Source texts of formatted documents

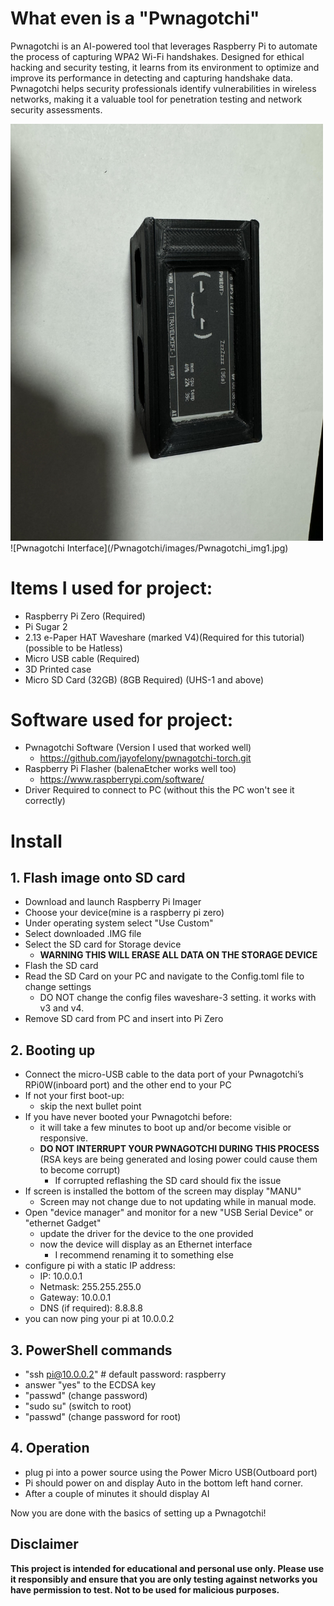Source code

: # What even is a "Pwnagotchi"

  Pwnagotchi is an AI-powered tool that leverages Raspberry Pi to automate the process of capturing WPA2 Wi-Fi handshakes. Designed for ethical hacking and security testing, it learns from its environment to optimize and improve its performance in detecting and capturing handshake data. Pwnagotchi helps security professionals identify vulnerabilities in wireless networks, making it a valuable tool for penetration testing and network security assessments.

<img src="/Pwnagotchi/images/Pwnagotchi_img1.jpg" alt="Description" width="500"/>
![Pwnagotchi Interface](/Pwnagotchi/images/Pwnagotchi_img1.jpg)

# Items I used for project:

  - Raspberry Pi Zero (Required)
  - Pi Sugar 2
  - 2.13 e-Paper HAT Waveshare (marked V4)(Required for this tutorial)(possible to be Hatless) 
  - Micro USB cable (Required)
  - 3D Printed case
  - Micro SD Card (32GB) (8GB Required) (UHS-1 and above)

# Software used for project:
 - Pwnagotchi Software (Version I used that worked well)
    - https://github.com/jayofelony/pwnagotchi-torch.git
  - Raspberry Pi Flasher (balenaEtcher works well too)
    - https://www.raspberrypi.com/software/
  - Driver Required to connect to PC (without this the PC won't see it correctly)

# Install

## 1. Flash image onto SD card
  - Download and launch Raspberry Pi Imager 
  - Choose your device(mine is a raspberry pi zero)
  - Under operating system select "Use Custom"
  - Select downloaded .IMG file
  - Select the SD card for Storage device
      - **WARNING THIS WILL ERASE ALL DATA ON THE STORAGE DEVICE**
  - Flash the SD card
  - Read the SD Card on your PC and navigate to the Config.toml file to change settings
      - DO NOT change the config files waveshare-3 setting. it works with v3 and v4.
  - Remove SD card from PC and insert into Pi Zero 

## 2. Booting up
  - Connect the micro-USB cable to the data port of your Pwnagotchi’s RPi0W(inboard port) and the other end to your PC
  - If not your first boot-up:
      - skip the next bullet point
  - If you have never booted your Pwnagotchi before:
      - it will take a few minutes to boot up and/or become visible or responsive.
      - **DO NOT INTERRUPT YOUR PWNAGOTCHI DURING THIS PROCESS** (RSA keys are being generated and losing power could cause them to become corrupt)
          - If corrupted reflashing the SD card should fix the issue
  - If screen is installed the bottom of the screen may display "MANU"
      - Screen may not change due to not updating while in manual mode.
  - Open "device manager" and monitor for a new "USB Serial Device" or "ethernet Gadget"
      - update the driver for the device to the one provided
      - now the device will display as an Ethernet interface
          - I recommend renaming it to something else
  - configure pi with a static IP address:
      - IP: 10.0.0.1
      - Netmask: 255.255.255.0
      - Gateway: 10.0.0.1
      - DNS (if required): 8.8.8.8
  - you can now ping your pi at 10.0.0.2

## 3. PowerShell commands
  - "ssh pi@10.0.0.2" # default password: raspberry
  - answer "yes" to the ECDSA key
  - "passwd" (change password)
  - "sudo su" (switch to root)
  - "passwd" (change password for root)

## 4. Operation
  - plug pi into a power source using the Power Micro USB(Outboard port)
  - Pi should power on and display Auto in the bottom left hand corner.
  - After a couple of minutes it should display AI

Now you are done with the basics of setting up a Pwnagotchi!

## Disclaimer

**This project is intended for educational and personal use only. Please use it responsibly and ensure that you are only testing against networks you have permission to test. Not to be used for malicious purposes.**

*Task objective*
Return every line of the records exactly as given, pictures excluded.

*Result of the exercise*
Source code

: # What even is a "Pwnagotchi"

  Pwnagotchi is an AI-powered tool that leverages Raspberry Pi to automate the process of capturing WPA2 Wi-Fi handshakes. Designed for ethical hacking and security testing, it learns from its environment to optimize and improve its performance in detecting and capturing handshake data. Pwnagotchi helps security professionals identify vulnerabilities in wireless networks, making it a valuable tool for penetration testing and network security assessments.

<img src="/Pwnagotchi/images/Pwnagotchi_img1.jpg" alt="Description" width="500"/>
![Pwnagotchi Interface](/Pwnagotchi/images/Pwnagotchi_img1.jpg)

# Items I used for project:

  - Raspberry Pi Zero (Required)
  - Pi Sugar 2
  - 2.13 e-Paper HAT Waveshare (marked V4)(Required for this tutorial)(possible to be Hatless) 
  - Micro USB cable (Required)
  - 3D Printed case
  - Micro SD Card (32GB) (8GB Required) (UHS-1 and above)

# Software used for project:
 - Pwnagotchi Software (Version I used that worked well)
    - https://github.com/jayofelony/pwnagotchi-torch.git
  - Raspberry Pi Flasher (balenaEtcher works well too)
    - https://www.raspberrypi.com/software/
  - Driver Required to connect to PC (without this the PC won't see it correctly)

# Install

## 1. Flash image onto SD card
  - Download and launch Raspberry Pi Imager 
  - Choose your device(mine is a raspberry pi zero)
  - Under operating system select "Use Custom"
  - Select downloaded .IMG file
  - Select the SD card for Storage device
      - **WARNING THIS WILL ERASE ALL DATA ON THE STORAGE DEVICE**
  - Flash the SD card
  - Read the SD Card on your PC and navigate to the Config.toml file to change settings
      - DO NOT change the config files waveshare-3 setting. it works with v3 and v4.
  - Remove SD card from PC and insert into Pi Zero 

## 2. Booting up
  - Connect the micro-USB cable to the data port of your Pwnagotchi’s RPi0W(inboard port) and the other end to your PC
  - If not your first boot-up:
      - skip the next bullet point
  - If you have never booted your Pwnagotchi before:
      - it will take a few minutes to boot up and/or become visible or responsive.
      - **DO NOT INTERRUPT YOUR PWNAGOTCHI DURING THIS PROCESS** (RSA keys are being generated and losing power could cause them to become corrupt)
          - If corrupted reflashing the SD card should fix the issue
  - If screen is installed the bottom of the screen may display "MANU"
      - Screen may not change due to not updating while in manual mode.
  - Open "device manager" and monitor for a new "USB Serial Device" or "ethernet Gadget"
      - update the driver for the device to the one provided
      - now the device will display as an Ethernet interface
          - I recommend renaming it to something else
  - configure pi with a static IP address:
      - IP: 10.0.0.1
      - Netmask: 255.255.255.0
      - Gateway: 10.0.0.1
      - DNS (if required): 8.8.8.8
  - you can now ping your pi at 10.0.0.2

## 3. PowerShell commands
  - "ssh pi@10.0.0.2" # default password: raspberry
  - answer "yes" to the ECDSA key
  - "passwd" (change password)
  - "sudo su" (switch to root)
  - "passwd" (change password for root)

## 4. Operation
  - plug pi into a power source using the Power Micro USB(Outboard port)
  - Pi should power on and display Auto in the bottom left hand corner.
  - After a couple of minutes it should display AI

Now you are done with the basics of setting up a Pwnagotchi!

## Disclaimer

**This project is intended for educational and personal use only. Please use it responsibly and ensure that you are only testing against networks you have permission to test. Not to be used for malicious purposes.**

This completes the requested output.